- Education: PhD in Computer Science
- Alma mater: University of Hawaii, University of Southern California
- Occupation: Software Engineer

= Jian Xu =

Software engineer from China

Jian (Jane) Xu is a software engineer from China. She has served as engineer at IBM and as the chief technology officer (CTO) of China Systems and Technology Labs at IBM.

== Biography ==
Xu was born in Hong Kong and was raised in Shanghai. She left Shanghai to pursue her education in the United States in 1982 and saw how computers were impacting the lives of people. Xu attended the University of Hawaii at Manoa, where she graduated with a masters in computer science in 1986. She attended the University of Southern California and received her PhD in computer science in 1990.

Shortly after earning her doctorate, she joined the IBM Storage Systems Division and then went on to become a technical leader for the IBM Software Group from 1995 to 2000. She was an executive assistant at the IBM Almaden Research Center in 2001 and then went on to working at the IBM Systems and Technology Group in 2002. Her work at IBM Systems and Technology development in China involves developing new ways to manage energy use, "environmental improvement and multicore technology." Xu was elected to the IBM Academy and has held the highest non-executive position an engineer can hold at the company.
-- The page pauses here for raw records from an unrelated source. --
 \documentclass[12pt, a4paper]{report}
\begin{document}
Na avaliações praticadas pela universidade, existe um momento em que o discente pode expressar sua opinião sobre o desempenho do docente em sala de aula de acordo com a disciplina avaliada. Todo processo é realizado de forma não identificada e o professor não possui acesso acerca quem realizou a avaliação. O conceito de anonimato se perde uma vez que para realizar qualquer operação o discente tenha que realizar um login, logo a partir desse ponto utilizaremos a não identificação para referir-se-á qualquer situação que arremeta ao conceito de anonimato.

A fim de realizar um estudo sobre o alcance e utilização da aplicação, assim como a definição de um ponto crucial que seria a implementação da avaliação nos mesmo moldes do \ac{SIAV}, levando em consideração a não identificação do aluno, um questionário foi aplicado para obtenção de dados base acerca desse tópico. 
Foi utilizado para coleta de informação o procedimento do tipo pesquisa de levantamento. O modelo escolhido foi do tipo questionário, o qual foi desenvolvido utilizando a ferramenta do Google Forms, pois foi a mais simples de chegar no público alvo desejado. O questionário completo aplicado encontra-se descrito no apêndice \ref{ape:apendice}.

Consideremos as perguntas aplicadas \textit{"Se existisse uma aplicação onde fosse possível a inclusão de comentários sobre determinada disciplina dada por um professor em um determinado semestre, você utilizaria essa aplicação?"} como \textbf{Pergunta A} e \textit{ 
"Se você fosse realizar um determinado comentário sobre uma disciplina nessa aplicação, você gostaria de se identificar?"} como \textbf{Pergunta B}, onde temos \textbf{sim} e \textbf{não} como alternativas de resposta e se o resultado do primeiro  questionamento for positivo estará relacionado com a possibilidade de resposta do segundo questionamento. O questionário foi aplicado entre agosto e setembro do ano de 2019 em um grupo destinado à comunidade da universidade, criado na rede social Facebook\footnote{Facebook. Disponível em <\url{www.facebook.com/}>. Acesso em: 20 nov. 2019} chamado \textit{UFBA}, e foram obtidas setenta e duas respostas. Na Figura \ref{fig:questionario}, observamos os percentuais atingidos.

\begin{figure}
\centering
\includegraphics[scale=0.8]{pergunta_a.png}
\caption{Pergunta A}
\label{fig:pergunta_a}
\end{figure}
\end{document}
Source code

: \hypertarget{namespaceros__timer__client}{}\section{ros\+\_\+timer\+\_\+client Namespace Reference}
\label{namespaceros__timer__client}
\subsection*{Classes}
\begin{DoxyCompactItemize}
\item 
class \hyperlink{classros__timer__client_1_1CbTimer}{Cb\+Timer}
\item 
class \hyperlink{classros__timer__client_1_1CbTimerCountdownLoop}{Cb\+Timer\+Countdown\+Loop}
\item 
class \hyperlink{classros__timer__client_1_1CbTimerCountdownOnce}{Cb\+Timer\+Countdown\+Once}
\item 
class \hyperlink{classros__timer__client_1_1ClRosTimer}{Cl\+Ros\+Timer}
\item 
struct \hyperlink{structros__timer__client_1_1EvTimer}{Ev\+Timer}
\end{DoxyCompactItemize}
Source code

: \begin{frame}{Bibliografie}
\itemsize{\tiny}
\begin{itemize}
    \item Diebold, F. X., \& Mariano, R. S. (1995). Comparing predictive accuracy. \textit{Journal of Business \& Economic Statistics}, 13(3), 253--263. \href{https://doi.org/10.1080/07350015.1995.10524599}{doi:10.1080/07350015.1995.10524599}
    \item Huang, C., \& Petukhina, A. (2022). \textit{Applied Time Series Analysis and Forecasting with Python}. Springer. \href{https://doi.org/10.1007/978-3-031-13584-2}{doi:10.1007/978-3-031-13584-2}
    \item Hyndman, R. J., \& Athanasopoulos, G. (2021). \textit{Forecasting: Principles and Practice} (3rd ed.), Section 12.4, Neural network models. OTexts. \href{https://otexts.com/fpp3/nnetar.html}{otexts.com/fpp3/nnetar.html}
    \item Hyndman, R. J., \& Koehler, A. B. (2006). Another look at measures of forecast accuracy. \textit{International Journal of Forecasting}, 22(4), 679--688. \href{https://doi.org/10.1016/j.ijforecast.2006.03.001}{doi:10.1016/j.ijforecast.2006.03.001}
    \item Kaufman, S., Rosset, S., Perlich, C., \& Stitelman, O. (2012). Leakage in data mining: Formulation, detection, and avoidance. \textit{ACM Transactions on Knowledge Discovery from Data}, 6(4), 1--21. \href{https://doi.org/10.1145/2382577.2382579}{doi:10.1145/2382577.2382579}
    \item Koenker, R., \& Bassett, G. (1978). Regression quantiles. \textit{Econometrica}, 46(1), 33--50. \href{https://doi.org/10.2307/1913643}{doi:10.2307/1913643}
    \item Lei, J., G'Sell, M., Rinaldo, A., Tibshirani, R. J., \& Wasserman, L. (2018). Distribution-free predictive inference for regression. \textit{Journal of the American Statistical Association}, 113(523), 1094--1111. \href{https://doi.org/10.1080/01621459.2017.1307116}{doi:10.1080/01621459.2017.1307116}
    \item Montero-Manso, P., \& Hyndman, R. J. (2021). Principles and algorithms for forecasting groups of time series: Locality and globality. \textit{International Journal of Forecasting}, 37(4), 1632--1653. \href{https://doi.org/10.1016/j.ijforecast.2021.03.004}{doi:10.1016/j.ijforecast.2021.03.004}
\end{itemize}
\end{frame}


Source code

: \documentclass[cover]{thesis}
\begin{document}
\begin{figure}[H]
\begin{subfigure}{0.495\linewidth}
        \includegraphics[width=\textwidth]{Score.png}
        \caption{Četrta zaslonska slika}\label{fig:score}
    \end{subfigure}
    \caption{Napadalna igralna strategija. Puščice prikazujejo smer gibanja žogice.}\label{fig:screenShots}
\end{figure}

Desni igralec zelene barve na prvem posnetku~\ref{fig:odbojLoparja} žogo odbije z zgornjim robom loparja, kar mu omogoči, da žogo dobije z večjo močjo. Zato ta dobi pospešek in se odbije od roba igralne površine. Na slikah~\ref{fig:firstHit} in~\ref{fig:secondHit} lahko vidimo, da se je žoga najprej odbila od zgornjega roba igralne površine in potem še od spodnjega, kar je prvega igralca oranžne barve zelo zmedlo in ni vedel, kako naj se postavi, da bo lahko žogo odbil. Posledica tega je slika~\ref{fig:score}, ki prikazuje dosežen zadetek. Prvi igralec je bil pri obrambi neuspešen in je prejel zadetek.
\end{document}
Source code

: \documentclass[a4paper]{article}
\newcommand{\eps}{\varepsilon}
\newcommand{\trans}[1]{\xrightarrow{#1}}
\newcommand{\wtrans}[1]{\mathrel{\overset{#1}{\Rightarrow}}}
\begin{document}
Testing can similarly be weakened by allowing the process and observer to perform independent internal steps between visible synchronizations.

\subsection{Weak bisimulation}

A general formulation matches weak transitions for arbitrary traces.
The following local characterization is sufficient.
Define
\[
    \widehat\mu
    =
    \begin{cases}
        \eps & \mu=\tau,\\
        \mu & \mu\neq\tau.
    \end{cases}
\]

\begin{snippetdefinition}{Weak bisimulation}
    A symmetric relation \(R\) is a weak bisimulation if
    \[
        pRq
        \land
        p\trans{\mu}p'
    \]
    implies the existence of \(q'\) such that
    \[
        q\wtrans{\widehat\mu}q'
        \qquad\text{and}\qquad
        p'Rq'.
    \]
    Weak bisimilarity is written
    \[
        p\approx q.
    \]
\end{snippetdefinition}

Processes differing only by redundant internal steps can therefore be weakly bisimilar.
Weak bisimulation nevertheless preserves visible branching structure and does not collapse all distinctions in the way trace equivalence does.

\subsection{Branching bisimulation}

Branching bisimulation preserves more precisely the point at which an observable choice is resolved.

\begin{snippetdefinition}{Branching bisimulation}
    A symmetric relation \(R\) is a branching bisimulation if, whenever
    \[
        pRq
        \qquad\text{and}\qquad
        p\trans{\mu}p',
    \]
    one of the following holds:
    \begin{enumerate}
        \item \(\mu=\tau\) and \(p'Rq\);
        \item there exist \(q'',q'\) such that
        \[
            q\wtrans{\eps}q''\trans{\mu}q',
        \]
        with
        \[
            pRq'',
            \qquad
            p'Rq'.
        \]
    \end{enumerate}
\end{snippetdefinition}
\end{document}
Xu has contributed to several "IBM innovations" while working for the company, including the Digital Library, Net.Data, DB2 XML enablement, Information Lifecycle Management, grid storage and autonomic storage management.

In 2008, she was inducted into the Women in Technology Hall of Fame. She has also received three IBM Outstanding Technical Achievement Awards and holds 15 US patents on her work.